** EXCERPTED DATA **
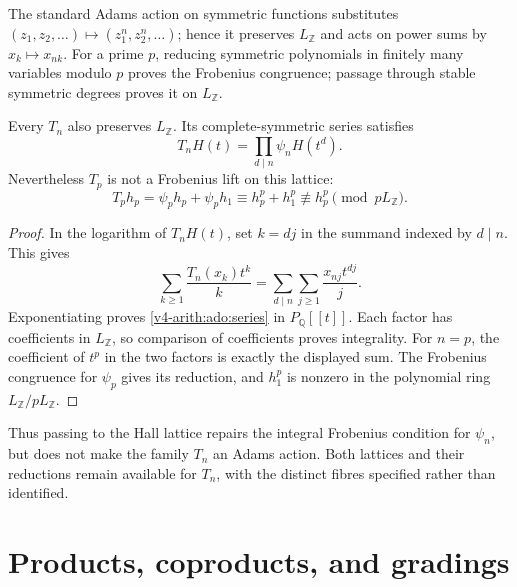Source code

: \begin{theorem}
\label{v4-arith:thm:macdonald-lattice}
The standard Adams action on symmetric functions substitutes
\((z_1,z_2,\ldots)\mapsto(z_1^n,z_2^n,\ldots)\); hence it preserves
\(L_{\mathbb Z}\) and acts on power sums by \(x_k\mapsto x_{nk}\).
For a prime \(p\), reducing symmetric polynomials in finitely many
variables modulo \(p\) proves the Frobenius congruence; passage through
stable symmetric degrees proves it on \(L_{\mathbb Z}\).
\end{theorem}


\begin{proposition}
\label{v4-arith:ado:hall-integrality}
Every \(T_n\) also preserves \(L_{\mathbb Z}\). Its complete-symmetric
series satisfies
\begin{equation}
\label{v4-arith:ado:series}
 T_n H(t)=\prod_{d\mid n}\psi_n H(t^d).
\end{equation}
Nevertheless \(T_p\) is not a Frobenius lift on this lattice:
\[
 T_ph_p=\psi_ph_p+\psi_ph_1
       \equiv h_p^p+h_1^p\not\equiv h_p^p\pmod{pL_{\mathbb Z}}.
\]
\end{proposition}

\begin{proof}
In the logarithm of \(T_nH(t)\), set \(k=dj\) in the summand indexed
by \(d\mid n\). This gives
\[
 \sum_{k\ge1}\frac{T_n(x_k)t^k}{k}
 =\sum_{d\mid n}\sum_{j\ge1}\frac{x_{nj}t^{dj}}{j}.
\]
Exponentiating proves \eqref{v4-arith:ado:series} in
\(P_{\mathbb Q}[[t]]\). Each factor has coefficients in
\(L_{\mathbb Z}\), so comparison of coefficients proves integrality.
For \(n=p\), the coefficient of \(t^p\) in the two factors is exactly
the displayed sum. The Frobenius congruence for \(\psi_p\) gives its
reduction, and \(h_1^p\) is nonzero in the polynomial ring
\(L_{\mathbb Z}/pL_{\mathbb Z}\).
\end{proof}

Thus passing to the Hall lattice repairs the integral Frobenius condition
for \(\psi_n\), but does not make the family \(T_n\) an Adams action.
Both lattices and their reductions remain available for \(T_n\), with
the distinct fibres specified rather than identified.

\section{Products, coproducts, and gradings}
\label{v4-arith:ado:structures}

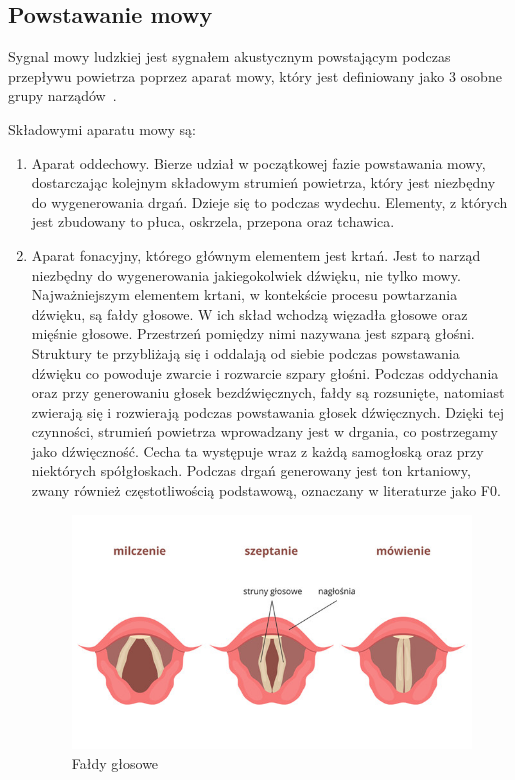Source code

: \documentclass[a4paper,12 pt]{report}
\begin{document}
 
\subsection{Powstawanie mowy}

Sygnal mowy ludzkiej jest sygnałem akustycznym powstającym podczas przepływu powietrza poprzez aparat mowy, który jest definiowany jako 3 osobne grupy narządów~\cite{speech}.

Składowymi aparatu mowy są:
\begin{enumerate}
\item Aparat oddechowy. Bierze udział w początkowej fazie powstawania mowy, dostarczając kolejnym składowym strumień powietrza, który jest niezbędny do wygenerowania drgań. Dzieje się to podczas wydechu. Elementy, z których jest zbudowany to płuca, oskrzela, przepona oraz tchawica.

\item Aparat fonacyjny, którego głównym elementem jest krtań. Jest to narząd niezbędny do wygenerowania jakiegokolwiek dźwięku, nie tylko mowy. Najważniejszym elementem krtani, w kontekście procesu powtarzania dźwięku, są fałdy głosowe. W ich skład wchodzą więzadła głosowe oraz mięśnie głosowe. Przestrzeń pomiędzy nimi nazywana jest szparą głośni. Struktury te przybliżają się i oddalają od siebie podczas powstawania dźwięku co powoduje zwarcie i rozwarcie szpary głośni. Podczas oddychania oraz przy generowaniu głosek bezdźwięcznych, fałdy są rozsunięte, natomiast zwierają się  i rozwierają podczas powstawania głosek dźwięcznych. 
Dzięki tej czynności, strumień powietrza wprowadzany jest w drgania, co postrzegamy jako dźwięczność. Cecha ta występuje wraz z każdą samogłoską oraz przy niektórych spółgłoskach. Podczas drgań generowany jest ton krtaniowy, zwany również częstotliwością podstawową, oznaczany w literaturze jako F0. 
\begin{figure}[!htbp]

\centering
\includegraphics[scale=0.5]{faldy_glosowe}
\caption{Fałdy głosowe ~\cite{krtan}}


\end{figure}
\end{enumerate}
\end{document}
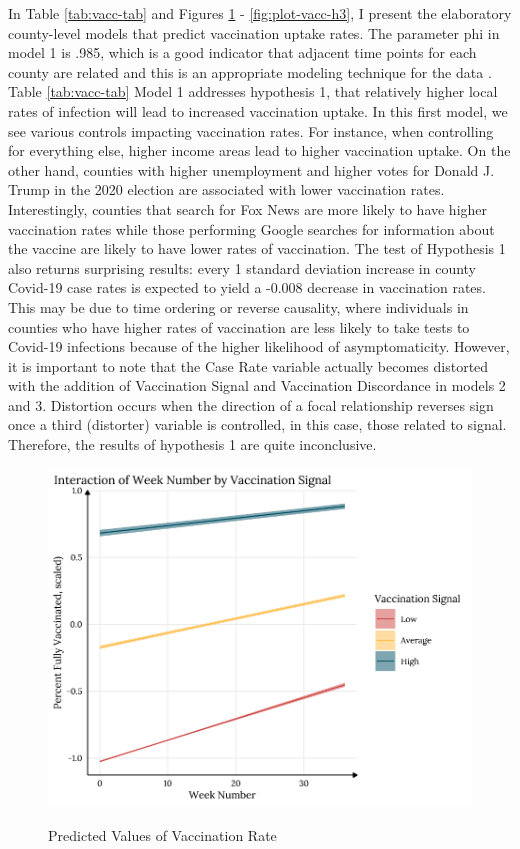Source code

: In Table \ref{tab:vacc-tab} and Figures \ref{fig:plot-vacc-h2} -
\ref{fig:plot-vacc-h3}, I present the elaboratory county-level models that
predict vaccination uptake rates. The parameter phi in model 1 is .985, which is
a good indicator that adjacent time points for each county are related and this
is an appropriate modeling technique for the data \citep{finch_etal14}. Table
\ref{tab:vacc-tab} Model 1 addresses hypothesis 1, that relatively higher local
rates of infection will lead to increased vaccination uptake. In this first
model, we see various controls impacting vaccination rates. For instance, when
controlling for everything else, higher income areas lead to higher vaccination
uptake. On the other hand, counties with higher unemployment and higher votes
for Donald J. Trump in the 2020 election are associated with lower vaccination
rates. Interestingly, counties that search for Fox News are more likely to have
higher vaccination rates while those performing Google searches for information
about the vaccine are likely to have lower rates of vaccination. The test of
Hypothesis 1 also returns surprising results: every 1 standard deviation
increase in county Covid-19 case rates is expected to yield a -0.008 decrease in vaccination rates. This may be due to time ordering or reverse
causality, where individuals in counties who have higher rates of vaccination
are less likely to take tests to Covid-19 infections because of the higher
likelihood of asymptomaticity. However, it is important to note that the Case
Rate variable actually becomes distorted with the addition of Vaccination Signal
and Vaccination Discordance in models 2 and 3. Distortion occurs when the
direction of a focal relationship reverses sign once a third (distorter)
variable is controlled, in this case, those related to signal. Therefore, the
results of hypothesis 1 are quite inconclusive.

\begin{figure}
{\centering \includegraphics[width=0.8\linewidth]{figs/paper3/plot-vacc-h2-1}}
\caption{Predicted Values of Vaccination Rate}\label{fig:plot-vacc-h2}
\end{figure}

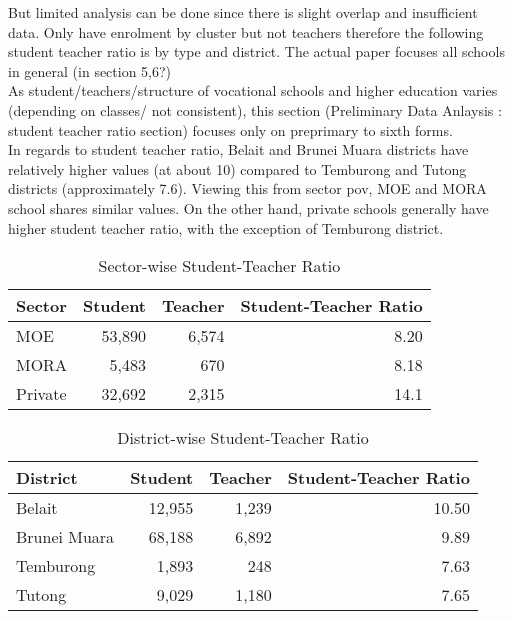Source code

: \documentclass[12pt]{article}
\begin{document}
But limited analysis can be done since there is slight overlap and insufficient data. Only have enrolment by cluster but not teachers therefore the following student teacher ratio is by type and district. The actual paper focuses all schools in general (in section 5,6?) \\ 

As student/teachers/structure of vocational schools and higher education varies (depending on classes/ not consistent), this section (Preliminary Data Anlaysis : student teacher ratio section) focuses only on preprimary to sixth forms. \\

In regards to student teacher ratio, Belait and Brunei Muara districts have relatively higher values (at about 10) compared to Temburong and Tutong districts (approximately 7.6). Viewing this from sector pov, MOE and MORA school shares similar values. On the other hand, private schools generally have higher student teacher ratio, with the exception of Temburong district. 


\begin{table}[h!]
\centering
\setlength{\tabcolsep}{15pt} %
\begin{tabular}{lrrr}
\hline
\textbf{Sector} & \textbf{Student} & \textbf{Teacher} & \textbf{Student-Teacher Ratio} \\ 
\hline
MOE             & 53,890           & 6,574            & 8.20                           \\
MORA            & 5,483            & 670              & 8.18                           \\
Private         & 32,692           & 2,315            & 14.1                           \\
\hline
\end{tabular}
\caption{Sector-wise Student-Teacher Ratio}
\end{table}

\begin{table}[h!]
\centering
\setlength{\tabcolsep}{10pt}
\begin{tabular}{lrrr}
\hline
\textbf{District}   & \textbf{Student}  & \textbf{Teacher}  & \textbf{Student-Teacher Ratio} \\ 
\hline
Belait              & 12,955            & 1,239             & 10.50 \\
Brunei Muara        & 68,188            & 6,892             & 9.89 \\
Temburong           & 1,893             & 248               & 7.63 \\
Tutong              & 9,029             & 1,180             & 7.65 \\ 
\hline
\end{tabular}
\caption{District-wise Student-Teacher Ratio}
\end{table}
\end{document}
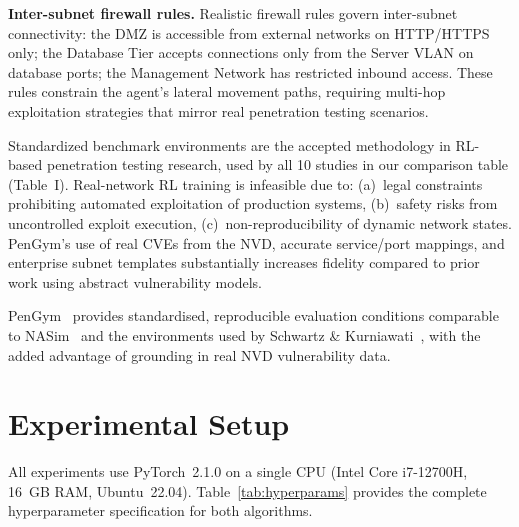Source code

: \documentclass[conference]{IEEEtran}
\begin{document}
\textbf{Inter-subnet firewall rules.}  Realistic firewall rules
govern inter-subnet connectivity: the DMZ is accessible from external
networks on HTTP/HTTPS only; the Database Tier accepts connections
only from the Server VLAN on database ports; the Management Network
has restricted inbound access.  These rules constrain the agent's
lateral movement paths, requiring multi-hop exploitation strategies
that mirror real penetration testing scenarios.

Standardized benchmark environments are the accepted methodology in RL-based
penetration testing research, used by all 10 studies in our comparison
table (Table~I).  Real-network RL training is infeasible due to:
(a)~legal constraints prohibiting automated exploitation of production
systems, (b)~safety risks from uncontrolled exploit execution,
(c)~non-reproducibility of dynamic network states.  PenGym's use of real
CVEs from the NVD, accurate service/port mappings, and enterprise subnet templates
substantially increases fidelity compared to prior work
using abstract vulnerability models.

PenGym~\cite{nguyen2025cose} provides standardised, reproducible evaluation
conditions comparable to NASim~\cite{nasim} and the environments used by
Schwartz \& Kurniawati~\cite{schwartz2019autonomous}, with the added
advantage of grounding in real NVD vulnerability data.

\section{Experimental Setup}
\label{sec:experiments}

All experiments use PyTorch~2.1.0 on a single CPU (Intel Core
i7-12700H, 16~GB RAM, Ubuntu~22.04).  Table~\ref{tab:hyperparams}
provides the complete hyperparameter specification for both algorithms.
\end{document}
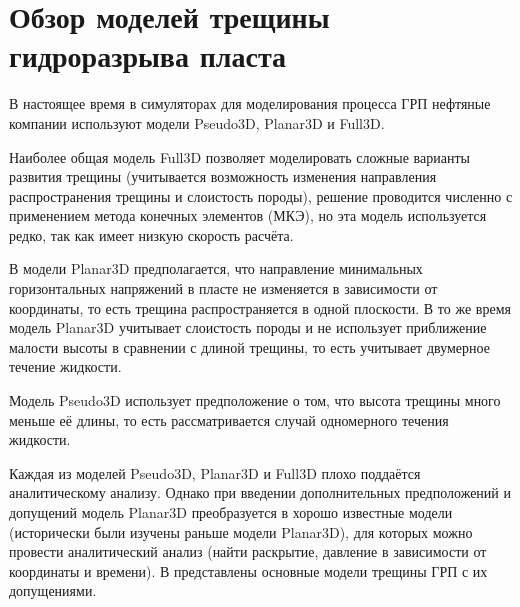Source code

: \chapter{Обзор моделей трещины гидроразрыва пласта} \label{ch2}

В настоящее время в симуляторах для моделирования процесса ГРП нефтяные компании используют модели Pseudo3D, Planar3D и Full3D.

Наиболее общая модель Full3D позволяет моделировать сложные варианты развития трещины (учитывается возможность изменения направления распространения трещины и слоистость породы), решение проводится численно с применением метода конечных элементов (МКЭ), но эта модель используется редко, так как имеет низкую скорость расчёта.

В модели Planar3D предполагается, что направление минимальных горизонтальных напряжений в пласте не изменяется в зависимости от координаты, то есть трещина распространяется в одной плоскости.
В то же время модель Planar3D учитывает слоистость породы и не использует приближение малости высоты в сравнении с длиной трещины, то есть учитывает двумерное течение жидкости.

Модель Pseudo3D использует предположение о том, что высота трещины много меньше её длины, то есть рассматривается случай одномерного течения жидкости.

Каждая из моделей Pseudo3D, Planar3D и Full3D плохо поддаётся аналитическому анализу.
Однако при введении дополнительных предположений и допущений модель Planar3D преобразуется в хорошо известные модели (исторически были изучены раньше модели Planar3D), для которых можно провести аналитический анализ (найти раскрытие, давление в зависимости от координаты и времени).
В  представлены основные модели трещины ГРП с их допущениями.


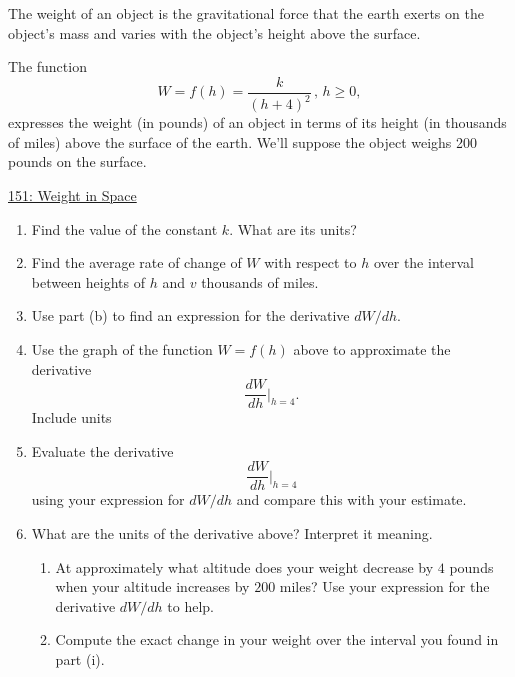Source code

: \documentclass{ximera}
\begin{document}
\begin{question}  \label{Q9df9tthhhg}

The weight of an object is the gravitational force that the earth exerts on the object's mass and varies with the object's height above the surface.

The function 
\[
  W = f(h) = \frac{k}{(h+4)^2} \, , \, h\geq 0,
\]
expresses the weight (in pounds) of an object in terms of its height (in thousands of miles) above the surface of the earth. We'll suppose the object weighs 200 pounds on the surface.

\begin{onlineOnly}
    \begin{center}
\end{center}
\end{onlineOnly}

\href{https://www.desmos.com/calculator/zklsucctjp}{151: Weight in Space}


\begin{enumerate}
\item Find the value of the constant $k$. What are its units?

\item Find the average rate of change of $W$ with respect to $h$ over the interval between heights of $h$ and $v$ thousands of miles.

\item Use part (b) to find an expression for the derivative $dW/dh$.

\item Use the graph of the function $W=f(h)$ above to approximate the derivative
\[
      \frac{dW}{dh}\Big|_{h=4}.
\]
Include units

\item Evaluate the derivative
\[
      \frac{dW}{dh}\Big|_{h=4}
\]
using your expression for $dW/dh$ and compare this with your estimate.

\item What are the units of the derivative above? Interpret it meaning.

\begin{enumerate}

\item At approximately what altitude does your weight decrease by $4$ pounds when your altitude increases by $200$ miles? Use your expression for the derivative $dW/dh$ to help. 

\item Compute the exact change in your weight over the interval you found in part (i).
\end{enumerate}

\end{enumerate}

\end{question}
\end{document}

** EXERCISE AIM **
Write out, exactly, the lines of the material from the very first through the line containing "T_ph_p=\psi_ph_p+\psi_ph_1", and leave out every picture.

** SOLUTION **
Source code

: \begin{theorem}
\label{v4-arith:thm:macdonald-lattice}
The standard Adams action on symmetric functions substitutes
\((z_1,z_2,\ldots)\mapsto(z_1^n,z_2^n,\ldots)\); hence it preserves
\(L_{\mathbb Z}\) and acts on power sums by \(x_k\mapsto x_{nk}\).
For a prime \(p\), reducing symmetric polynomials in finitely many
variables modulo \(p\) proves the Frobenius congruence; passage through
stable symmetric degrees proves it on \(L_{\mathbb Z}\).
\end{theorem}


\begin{proposition}
\label{v4-arith:ado:hall-integrality}
Every \(T_n\) also preserves \(L_{\mathbb Z}\). Its complete-symmetric
series satisfies
\begin{equation}
\label{v4-arith:ado:series}
 T_n H(t)=\prod_{d\mid n}\psi_n H(t^d).
\end{equation}
Nevertheless \(T_p\) is not a Frobenius lift on this lattice:
\[
 T_ph_p=\psi_ph_p+\psi_ph_1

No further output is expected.